◆ YOUR GOAL ◆
Return all the lines below in which the string "href" appears.

(Data extracted from a collection)
·····

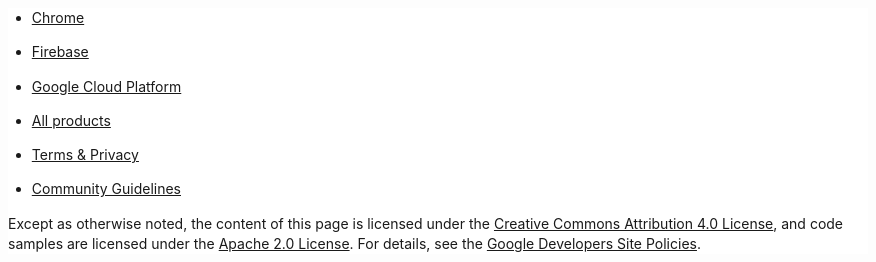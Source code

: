 - <a href="https://developer.chrome.com/" class="w-footer__utility-link">Chrome</a>
- <a href="https://firebase.google.com/" class="w-footer__utility-link">Firebase</a>
- <a href="https://cloud.google.com/" class="w-footer__utility-link">Google Cloud Platform</a>
- <a href="https://developers.google.com/products" class="w-footer__utility-link">All products</a>



- <a href="https://policies.google.com/" class="w-footer__utility-link">Terms &amp; Privacy</a>
- <a href="/community-guidelines/" class="w-footer__utility-link">Community Guidelines</a>

Except as otherwise noted, the content of this page is licensed under the [Creative Commons Attribution 4.0 License](https://creativecommons.org/licenses/by/4.0/), and code samples are licensed under the [Apache 2.0 License](https://www.apache.org/licenses/LICENSE-2.0). For details, see the [Google Developers Site Policies](https://developers.google.com/terms/site-policies).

·····

◆ EXPECTED ANSWER ◆
: - <a href="https://developer.chrome.com/" class="w-footer__utility-link">Chrome</a>
- <a href="https://firebase.google.com/" class="w-footer__utility-link">Firebase</a>
- <a href="https://cloud.google.com/" class="w-footer__utility-link">Google Cloud Platform</a>
- <a href="https://developers.google.com/products" class="w-footer__utility-link">All products</a>
- <a href="https://policies.google.com/" class="w-footer__utility-link">Terms &amp; Privacy</a>
- <a href="/community-guidelines/" class="w-footer__utility-link">Community Guidelines</a>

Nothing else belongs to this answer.